— Your assignment —
In the listing below, pick out lines with "subsection".

═══ Record excerpts

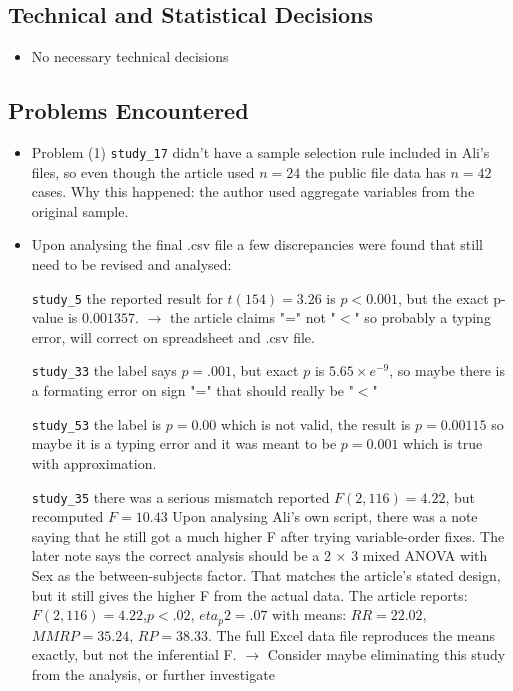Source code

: \documentclass[11pt,a4paper]{article}
\begin{document}
\subsection{Technical and Statistical Decisions}

\begin{itemize}
    \item No necessary technical decisions

\end{itemize}

\subsection{Problems Encountered}

\begin{itemize}
    \item Problem (1) \texttt{study_17} didn't have a sample selection rule included in Ali's files, so even though the article used $n = 24$ the public file data has $n = 42$ cases. Why this happened: the author used aggregate variables from the original sample. 
    \item Upon analysing the final .csv file a few discrepancies were found that still need to be revised and analysed:
    
\texttt{study_5} the reported result for $t(154) = 3.26$ is $p<0.001$, but the exact p-value is $0.001357$. $\rightarrow$ the article claims "=" not "$<$" so probably a typing error, will correct on spreadsheet and .csv file.

\texttt{study_33} the label says $p=.001$, but exact $p$ is $5.65 \times e^{-9}$, so maybe there is a formating error on sign "=" that should really be "$<$" 

\texttt{study_53} the label is $p = 0.00$ which is not valid, the result is $p = 0.00115$ so maybe it is a typing error and it was meant to be $p = 0.001$ which is true with approximation. 

\texttt{study_35} there was a serious mismatch reported $F(2,116)=4.22$, but recomputed $F=10.43$
Upon analysing Ali's own script, there was a note saying that he still got a much higher F after trying variable-order fixes. The later note says the correct analysis should be a 2 × 3 mixed ANOVA with Sex as the between-subjects factor. That matches the article’s stated design, but it still gives the higher F from the actual data. The article reports: $F(2,116)=4.22$,$ p<.02$, $eta_p2=.07$ with means: $RR = 22.02$, $MMRP = 35.24$, $RP = 38.33$. The full Excel data file reproduces the means exactly, but not the inferential F. $\rightarrow$ Consider maybe eliminating this study from the analysis, or further investigate


\end{itemize}
\end{document}
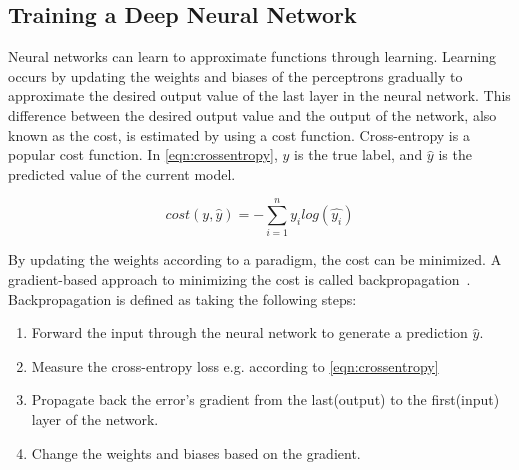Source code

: \documentclass[oneside, english, bibtex]{kththesis}
\begin{document}



\subsection{Training a Deep Neural Network}

Neural networks can learn to approximate functions through learning. Learning occurs by updating the weights and biases of the perceptrons gradually to approximate the desired output value of the last layer in the neural network. This difference between the desired output value and the output of the network, also known as the cost, is estimated by using a cost function. Cross-entropy is a popular cost function. In \autoref{eqn:crossentropy}, \(y\) is the true label, and \(\hat{y}\) is the predicted value of the current model.

\begin{equation}
    cost(y, \hat{y}) = - \sum\limits_{i=1}^{n} y_i log(\hat{y_i})
    \label{eqn:crossentropy}
\end{equation}

By updating the weights according to a paradigm, the cost can be minimized. A gradient-based approach to minimizing the cost is called backpropagation~\cite{Rumelhart1986}. Backpropagation is defined as taking the following steps:

\begin{enumerate}
\item Forward the input through the neural network to generate a prediction $\hat{y}$.
\item Measure the cross-entropy loss e.g. according to \autoref{eqn:crossentropy}
\item Propagate back the error’s gradient from the last(output) to the first(input) layer of the network.
\item Change the weights and biases based on the gradient.
\end{enumerate}
\end{document}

══════

— Answer to the problem —
\subsection{Technical and Statistical Decisions}
\subsection{Problems Encountered}
\subsection{Training a Deep Neural Network}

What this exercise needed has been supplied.